From the Editor
Mindfulness is trendy. It’s offered at your local YMCA. There are mindfulness techniques in popular apps. Corporations offer sessions over the lunch hour.
But is it helpful? Millions of North Americans struggle with anxiety disorders. Could mindfulness help them? Is it an alternative for those who don’t want to take medications? In the first selection, Dr. Elizabeth A. Hoge (of Georgetown University) and her co-authors try to answer these questions. Their results have just been published in JAMA Psychiatry. In an RCT, they compare a form of mindfulness to the use of an SSRI. They write: “Our prospective randomized clinical trial found that MBSR was noninferior to escitalopram for the treatment of anxiety disorders.” We consider the paper and its clinical implications.
In this week’s second selection, we look at a new Quick Takes podcast interview with CAMH’s Stephanie Sliekers and Dr. Petal Abdool (of the University of Toronto). They discuss simulation in mental health education, noting the potential. They also talk about their innovative work in this area. “We can create an environment that’s safe, predictable, consistent, standardized, and reproducible.”

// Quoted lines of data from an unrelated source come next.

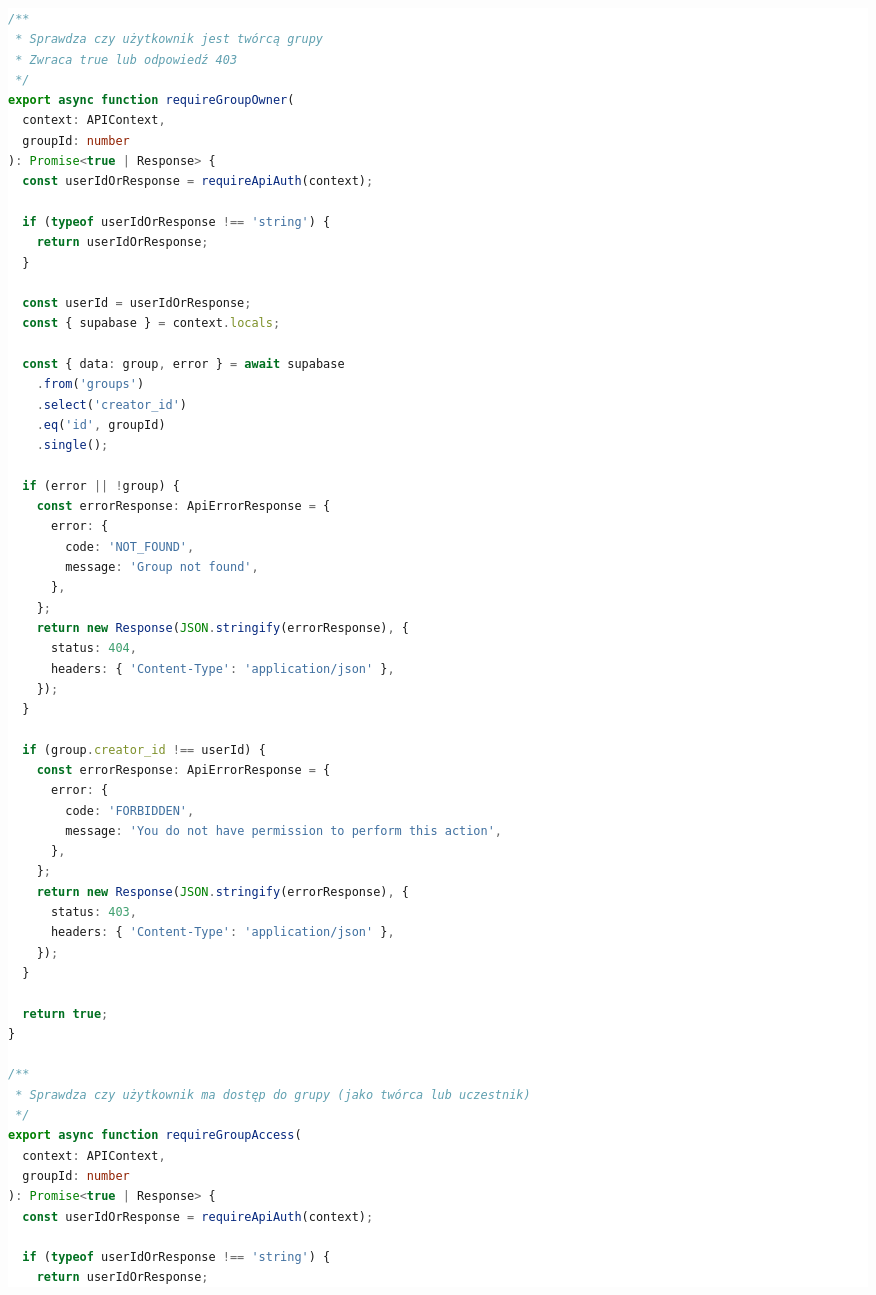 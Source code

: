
 ```typescript
/**
 * Sprawdza czy użytkownik jest twórcą grupy
 * Zwraca true lub odpowiedź 403
 */
export async function requireGroupOwner(
  context: APIContext,
  groupId: number
): Promise<true | Response> {
  const userIdOrResponse = requireApiAuth(context);

  if (typeof userIdOrResponse !== 'string') {
    return userIdOrResponse;
  }

  const userId = userIdOrResponse;
  const { supabase } = context.locals;

  const { data: group, error } = await supabase
    .from('groups')
    .select('creator_id')
    .eq('id', groupId)
    .single();

  if (error || !group) {
    const errorResponse: ApiErrorResponse = {
      error: {
        code: 'NOT_FOUND',
        message: 'Group not found',
      },
    };
    return new Response(JSON.stringify(errorResponse), {
      status: 404,
      headers: { 'Content-Type': 'application/json' },
    });
  }

  if (group.creator_id !== userId) {
    const errorResponse: ApiErrorResponse = {
      error: {
        code: 'FORBIDDEN',
        message: 'You do not have permission to perform this action',
      },
    };
    return new Response(JSON.stringify(errorResponse), {
      status: 403,
      headers: { 'Content-Type': 'application/json' },
    });
  }

  return true;
}

/**
 * Sprawdza czy użytkownik ma dostęp do grupy (jako twórca lub uczestnik)
 */
export async function requireGroupAccess(
  context: APIContext,
  groupId: number
): Promise<true | Response> {
  const userIdOrResponse = requireApiAuth(context);

  if (typeof userIdOrResponse !== 'string') {
    return userIdOrResponse;
```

In this week’s third selection, Dr. Srijan Sen (of the University of Michigan) writes about physician burnout. In a Perspective paper published in The New England Journal of Medicine, he argues that separating burnout from depression is problematic. He writes: “Expanding reform efforts to encompass depression and mental health more broadly will not reduce the urgency of reforming our health care system. Rather, it will increase the likelihood that physicians who are struggling can access the spectrum of available evidence-based individual interventions.”
Selection 1: “Mindfulness-Based Stress Reduction vs Escitalopram for the Treatment of Adults With Anxiety Disorders: A Randomized Clinical Trial”

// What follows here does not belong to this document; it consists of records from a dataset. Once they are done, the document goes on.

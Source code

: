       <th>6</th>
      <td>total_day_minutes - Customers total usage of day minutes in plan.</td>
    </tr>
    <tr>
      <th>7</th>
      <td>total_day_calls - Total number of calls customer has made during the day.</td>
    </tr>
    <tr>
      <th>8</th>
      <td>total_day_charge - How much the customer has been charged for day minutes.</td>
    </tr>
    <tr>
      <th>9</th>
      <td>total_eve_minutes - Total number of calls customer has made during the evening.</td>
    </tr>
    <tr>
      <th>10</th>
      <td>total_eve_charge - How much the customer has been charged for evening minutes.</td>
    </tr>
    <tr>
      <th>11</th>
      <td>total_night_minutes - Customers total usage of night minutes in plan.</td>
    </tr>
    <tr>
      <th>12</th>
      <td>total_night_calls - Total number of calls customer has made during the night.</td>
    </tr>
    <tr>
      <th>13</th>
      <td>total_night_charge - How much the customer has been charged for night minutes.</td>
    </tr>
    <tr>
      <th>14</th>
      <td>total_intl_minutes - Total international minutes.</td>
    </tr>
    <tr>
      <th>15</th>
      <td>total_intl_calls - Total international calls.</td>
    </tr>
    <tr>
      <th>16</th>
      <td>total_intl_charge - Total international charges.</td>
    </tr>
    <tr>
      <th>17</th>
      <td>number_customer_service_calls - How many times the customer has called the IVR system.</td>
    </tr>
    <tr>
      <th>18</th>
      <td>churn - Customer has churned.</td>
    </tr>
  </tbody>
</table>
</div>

Elizabeth A. Hoge, Eric Bui, Mihriye Mete, et al.
JAMA Psychiatry, 9 November 2022 Online First
Effective treatments for anxiety disorders exist and include medications and cognitive behavioral therapy, but not all patients have access to them, respond to them, or are comfortable seeking care in a psychiatric setting. For example, nearly one-third of people surveyed in 1 study believed that psychiatric medication would interfere with daily activities, and about one-fourth believed it is harmful to the body…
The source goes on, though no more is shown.